Work task - One line in the listing below contains "#### Weaviate". Repeat that line and each line after it exactly, ending with the last one.

Task material -
▽

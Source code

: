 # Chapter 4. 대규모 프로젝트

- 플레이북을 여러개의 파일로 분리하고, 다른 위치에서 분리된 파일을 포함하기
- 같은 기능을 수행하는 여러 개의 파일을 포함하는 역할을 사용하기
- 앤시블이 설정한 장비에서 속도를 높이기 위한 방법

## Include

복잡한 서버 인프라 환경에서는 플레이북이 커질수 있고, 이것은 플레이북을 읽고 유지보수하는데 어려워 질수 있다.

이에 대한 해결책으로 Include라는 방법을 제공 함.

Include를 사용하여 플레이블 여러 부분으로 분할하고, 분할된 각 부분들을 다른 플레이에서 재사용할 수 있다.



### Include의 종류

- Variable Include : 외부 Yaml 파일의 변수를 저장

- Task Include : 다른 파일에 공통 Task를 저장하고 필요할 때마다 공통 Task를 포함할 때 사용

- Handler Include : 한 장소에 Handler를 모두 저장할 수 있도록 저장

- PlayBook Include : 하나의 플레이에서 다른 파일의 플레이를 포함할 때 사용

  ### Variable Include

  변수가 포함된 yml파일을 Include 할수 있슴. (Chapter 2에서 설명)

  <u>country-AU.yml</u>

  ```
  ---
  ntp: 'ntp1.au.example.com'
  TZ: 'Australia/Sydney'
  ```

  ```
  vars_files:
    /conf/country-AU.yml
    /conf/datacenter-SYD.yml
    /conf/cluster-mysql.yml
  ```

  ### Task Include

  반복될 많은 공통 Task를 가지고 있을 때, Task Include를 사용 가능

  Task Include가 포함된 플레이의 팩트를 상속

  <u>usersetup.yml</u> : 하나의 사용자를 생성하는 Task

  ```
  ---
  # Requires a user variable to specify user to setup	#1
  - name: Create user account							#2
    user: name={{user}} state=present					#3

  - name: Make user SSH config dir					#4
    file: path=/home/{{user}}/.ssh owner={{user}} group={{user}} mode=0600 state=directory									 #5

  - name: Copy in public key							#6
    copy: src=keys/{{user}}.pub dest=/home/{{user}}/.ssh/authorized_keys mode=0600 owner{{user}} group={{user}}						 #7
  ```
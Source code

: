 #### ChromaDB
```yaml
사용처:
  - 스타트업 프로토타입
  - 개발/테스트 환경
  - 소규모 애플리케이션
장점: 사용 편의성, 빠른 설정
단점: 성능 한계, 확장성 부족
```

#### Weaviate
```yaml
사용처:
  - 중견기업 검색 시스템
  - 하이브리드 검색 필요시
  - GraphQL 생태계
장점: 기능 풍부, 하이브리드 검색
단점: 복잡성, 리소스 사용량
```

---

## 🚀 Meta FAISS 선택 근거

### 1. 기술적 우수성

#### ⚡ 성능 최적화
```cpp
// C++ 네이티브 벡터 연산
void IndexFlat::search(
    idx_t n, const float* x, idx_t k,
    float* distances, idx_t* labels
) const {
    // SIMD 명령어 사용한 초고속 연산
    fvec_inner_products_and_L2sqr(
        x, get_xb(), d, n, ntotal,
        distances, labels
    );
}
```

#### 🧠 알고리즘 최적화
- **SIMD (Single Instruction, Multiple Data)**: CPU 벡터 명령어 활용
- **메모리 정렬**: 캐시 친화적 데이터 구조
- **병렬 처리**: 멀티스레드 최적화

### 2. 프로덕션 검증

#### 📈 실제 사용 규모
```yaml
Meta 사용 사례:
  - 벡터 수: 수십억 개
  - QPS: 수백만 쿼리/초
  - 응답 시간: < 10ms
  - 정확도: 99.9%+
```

△

Reply -
#### Weaviate
```yaml
사용처:
  - 중견기업 검색 시스템
  - 하이브리드 검색 필요시
  - GraphQL 생태계
장점: 기능 풍부, 하이브리드 검색
단점: 복잡성, 리소스 사용량
```

---

## 🚀 Meta FAISS 선택 근거

### 1. 기술적 우수성

#### ⚡ 성능 최적화
```cpp
// C++ 네이티브 벡터 연산
void IndexFlat::search(
    idx_t n, const float* x, idx_t k,
    float* distances, idx_t* labels
) const {
    // SIMD 명령어 사용한 초고속 연산
    fvec_inner_products_and_L2sqr(
        x, get_xb(), d, n, ntotal,
        distances, labels
    );
}
```

#### 🧠 알고리즘 최적화
- **SIMD (Single Instruction, Multiple Data)**: CPU 벡터 명령어 활용
- **메모리 정렬**: 캐시 친화적 데이터 구조
- **병렬 처리**: 멀티스레드 최적화

### 2. 프로덕션 검증

#### 📈 실제 사용 규모
```yaml
Meta 사용 사례:
  - 벡터 수: 수십억 개
  - QPS: 수백만 쿼리/초
  - 응답 시간: < 10ms
  - 정확도: 99.9%+
```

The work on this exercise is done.